Typeface was initially geared towards long stretches of texts like in newspapers and in books, but with the changes in innovation as well as increase in the prevalence of advertising; the need for a typeface that shouts at the person and stands out amongst the crowd became essential. Posters have to shout and billboards have to scream. Even if slab serif was a young innovation compared to other typefaces, it also is one of the constantly changing and innovating typefaces, adapting to consumer need and changes in aesthetics.
Defining the form
Slab serif carries a very prominent form: slab-like, bold, and square cut fonts. In the first few decades of the 19th century, radical developments in typography would result to three prominent typeface varieties including sans serif, fat faces, and the slab serif. The actual origins of this typeface are hard to determine but experts agree it came from signwriting. Based on an analysis by James Mosely, it wasn’t until Figgins’ first Egyptian printing type appeared that a true slab-serif typeface existed. The first iteration was in upper case letters only and the serifs are thick as the main letter strokes.
Based on an 1823 specimen by Figgins, experts believed that slab serif was indeed based on fat faces. The capital letters may carry consistent modulations but with small letters, the modulations were varied, loosely based on the fat faces. Like many other revolutionary and unique typographies, the slab serif met disdain and callous remarks from critics. Even those from typefoundries felt that it may be too much.
Figgins continues development of slab-serif in which italics on capital letters were introduced in 1821 while further developments of the small letters have been introduced in 1825. A few years on, the slab serif has become commonplace as emphasis for typographic data such as headings or as bold type within texts.
Slab Serif began gaining traction in the industry. By 1845, the Clarendon, a sub-category of the Slab-serif has emerged and carries a distinct appeal due to its gentler form. The modulations between thick and thin are present as well as bracketed serifs and stress on verticals. Another popular version was the Ionic which carries a robust appeal which is why it was preferred for news printing.
At the end of the 19th century, there has been a considerable disuse and unpopularity towards the use of Egyptian Slab serif. During the early 20th century especially the 1920s, sans serif became the typeface for its no-nonsense, utilitarian appeal. It was until the 1930s when slab serif would become visible again.

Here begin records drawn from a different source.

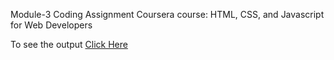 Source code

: Module-3 Coding Assignment
Coursera course: HTML, CSS, and Javascript for Web Developers

To see the output [Click Here](https://harshnagori.github.io/HTML-CSS-and-Javascript-for-Web-Developers/assignment/mod3sol/index.html)
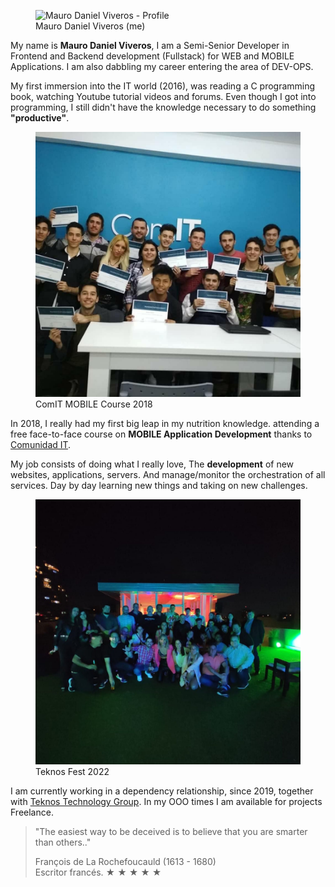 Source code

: <figure>
  <img src="https://lh3.googleusercontent.com/a/AGNmyxbqoL-ELKu65T2WGpGx2aNAeeJLU_IEAoor7r3WTA=s288-c-no" alt="Mauro Daniel Viveros - Profile"/>
  <figcaption>Mauro Daniel Viveros (me)</figcaption>
</figure>
<p>My name is <b>Mauro Daniel Viveros</b>, I am a Semi-Senior Developer in Frontend and Backend development (Fullstack) for WEB and MOBILE Applications. I am also dabbling my career entering the area of DEV-OPS.</p>
<p>My first immersion into the IT world (2016), was reading a C programming book, watching Youtube tutorial videos and forums. Even though I got into programming, I still didn't have the knowledge necessary to do something <b>"productive"</b>.</p>

<figure class="right">
  <img src="assets/img/about/course_comit.jpg" alt="ComIT MOBILE Course 2018"/>
  <figcaption>ComIT MOBILE Course 2018</figcaption>
</figure>

<p>In 2018, I really had my first big leap in my nutrition knowledge. attending a free face-to-face course on <b>MOBILE Application Development</b> thanks to <a href="https://comit.org" target="_blank">Comunidad IT</a>.</p>
<p>My job consists of doing what I really love, The <b>development</b> of new websites, applications, servers. And manage/monitor the orchestration of all services. Day by day learning new things and taking on new challenges.</p>
<figure>
  <img src="assets/img/about/teknosfest.jpg" alt="Teknos Fest 2022"/>
  <figcaption>Teknos Fest 2022</figcaption>
</figure>
<p>I am currently working in a dependency relationship, since 2019, together with <a href="https://teknosgroup.com" target="_blank">Teknos Technology Group</a>. In my OOO times I am available for projects Freelance.</p>

<blockquote>
  <p>"The easiest way to be deceived is to believe that you are smarter than others.."</p>
  <span>François de La Rochefoucauld (1613 - 1680) </br> Escritor francés.</span>
  <span>★ ★ ★ ★ ★</span>
</blockquote>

The Golden Type by William Morris can be attributed as the seed that would reincarnate the slab serif. While Morris claim that the roman type from Jenson was its basis, the slab serif was very much present on the typeface.
In 1929, Eric Gill would create Solus which would firmly plant Slab serif revival. While the creation of Solus was to try and balance readability and design issues of Slab serif, the advertising market still snubbed the said typeface since it did not carry that Egyptian blackness and it was not able to fully transfigure the 19th century form for 20th century needs.

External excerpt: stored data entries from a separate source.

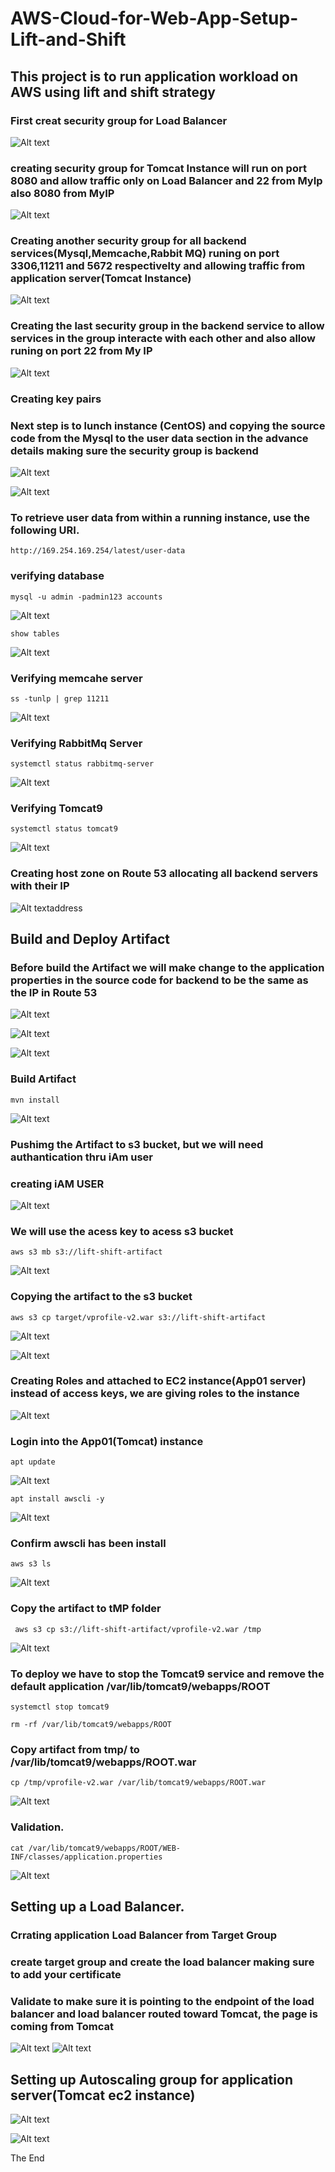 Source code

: # AWS-Cloud-for-Web-App-Setup-Lift-and-Shift
## This project is to run application workload on AWS using lift and shift strategy

### First creat security group for Load Balancer

![Alt text](<images/Screenshot 2023-10-09 173243.png>)

### creating security group for Tomcat Instance will run on port 8080 and allow traffic only on Load Balancer and 22 from MyIp also 8080 from MyIP

![Alt text](<images/Screenshot 2023-10-09 173243111.png>)

### Creating another security group for all backend services(Mysql,Memcache,Rabbit MQ) runing on port 3306,11211 and 5672 respectivelty and allowing traffic from application server(Tomcat Instance)

![Alt text](<images/Screenshot 2023-10-09 175337222.png>)

### Creating the last security group in the backend service to allow services in the group interacte with each other and also allow runing on port 22 from My IP

![Alt text](<images/Screenshot 2023-10-09 175842333333.png>)

### Creating key pairs

### Next step is to lunch instance (CentOS) and copying the source code from the Mysql to the user data section in the advance details making sure the security group is backend

![Alt text](images/5555555.png)

![Alt text](images/666.png)

### To retrieve user data from within a running instance, use the following URI.

`http://169.254.169.254/latest/user-data`

### verifying database

`mysql -u admin -padmin123 accounts`

![Alt text](images/777.png)

`show tables`

![Alt text](images/888.png)

### Verifying memcahe server

`ss -tunlp | grep 11211`

![Alt text](images/memcha.png)

### Verifying RabbitMq Server

`systemctl status rabbitmq-server`

![Alt text](images/Rabbitmq.png)

### Verifying Tomcat9

`systemctl status tomcat9`

![Alt text](images/tomcat9.png)

### Creating host zone on Route 53 allocating all backend servers with their IP 

![Alt text](images/route.png)address

## Build and Deploy Artifact

### Before build the Artifact we will make change to the application properties in the source code for backend to be the same as the IP in Route 53

![Alt text](images/appli1.png)


![Alt text](images/appli2.png)

![Alt text](images/aplli3.png)

### Build Artifact

`mvn install`

![Alt text](images/arctifact.png)

### Pushimg the Artifact to s3 bucket, but we will need authantication thru iAm user
### creating iAM USER
![Alt text](images/fullaces.png)

### We will use the acess key to acess s3 bucket

`aws s3 mb s3://lift-shift-artifact`

![Alt text](images/makeatifact.png)

### Copying the artifact to the s3 bucket

`aws s3 cp target/vprofile-v2.war s3://lift-shift-artifact`

![Alt text](images/Upload.png)

![Alt text](images/up.png)

### Creating Roles and attached to EC2 instance(App01 server) instead of access keys, we are giving roles to the instance

![Alt text](images/roles.png)

### Login into the App01(Tomcat) instance

`apt update`

![Alt text](images/Aptupdate.png)

`apt install awscli -y`

![Alt text](images/awscli.png)

### Confirm awscli has been install

`aws s3 ls`

![Alt text](images/s333.png)

### Copy the artifact to tMP folder

` aws s3 cp s3://lift-shift-artifact/vprofile-v2.war /tmp`

![Alt text](images/temp.png)

### To deploy we have to stop the Tomcat9 service and remove the default application /var/lib/tomcat9/webapps/ROOT 

`systemctl stop tomcat9`

`rm -rf /var/lib/tomcat9/webapps/ROOT`

### Copy artifact from tmp/ to /var/lib/tomcat9/webapps/ROOT.war

`cp /tmp/vprofile-v2.war /var/lib/tomcat9/webapps/ROOT.war`

![Alt text](images/vali.png)

### Validation.

`cat /var/lib/tomcat9/webapps/ROOT/WEB-INF/classes/application.properties`

![Alt text](images/vali222.png)

## Setting up a Load Balancer.

### Crrating application Load Balancer from Target Group
### create target group and create the load balancer making sure to add your certificate

### Validate to make sure it is pointing to the endpoint of the load balancer and load balancer routed toward Tomcat, the page is coming from Tomcat 

![Alt text](images/web.png)
![Alt text](images/web2.png)

## Setting up Autoscaling group for application server(Tomcat ec2 instance)

![Alt text](images/AutoScaling.png)


![Alt text](<images/AWS Lift&Shift project.png>)

The End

Compared to the 19th century ones, the 1930 Slab serifs have modulating thin and thick strokes with more humanist proportions. Sadly, since the focus of Gill’s work were for readability, they tend to be more ideal for texts compared to advertising.
If Gill did not appease the advertising market, the Germans would have a profound interest in it. With a different approach, particularly of a modernist kind, Slab serif would enter a different type of type with the Memphis, created by Stempel. This style is monolinear in form but with slight curves along the adjoinment to prevent the areas from becoming too black. This unique approach to slab serif made it successful. During the 1930s, the Germans dominated in reviving the slab serif with Britain and America following suit. The new slab serif styles were designed for both continuous and display texts. However, their popularity was still overshadowed by prominent sans serif because of the popularity of modernistic design.

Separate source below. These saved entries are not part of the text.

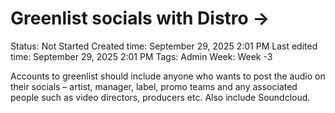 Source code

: # Greenlist socials with Distro →

Status: Not Started
Created time: September 29, 2025 2:01 PM
Last edited time: September 29, 2025 2:01 PM
Tags: Admin
Week: Week -3

Accounts to greenlist should include anyone who wants to post the audio on their socials – artist, manager, label, promo teams and any associated people such as video directors, producers etc. Also include Soundcloud.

Monolinearity and geometric forms present in slab serif were more reminiscent of the machine age than contemporary age and that is why some consider that it cannot be relevant for continuous text.
Most Usable Slab Serif Fonts
PF Centro Slab Pro
Lab Slab Pro
Today’s take on slab serif
One of the best slab serifs used today is the Archer which is good enough for extended texts. The Officina serif also carries a robust appeal that would look well on paper. A very popular one, used by Milton Glaser, was the ITC American Typewriter, used in the iconic I Heart New York Logo. The great thing about these types is that they work well even on poor quality paper.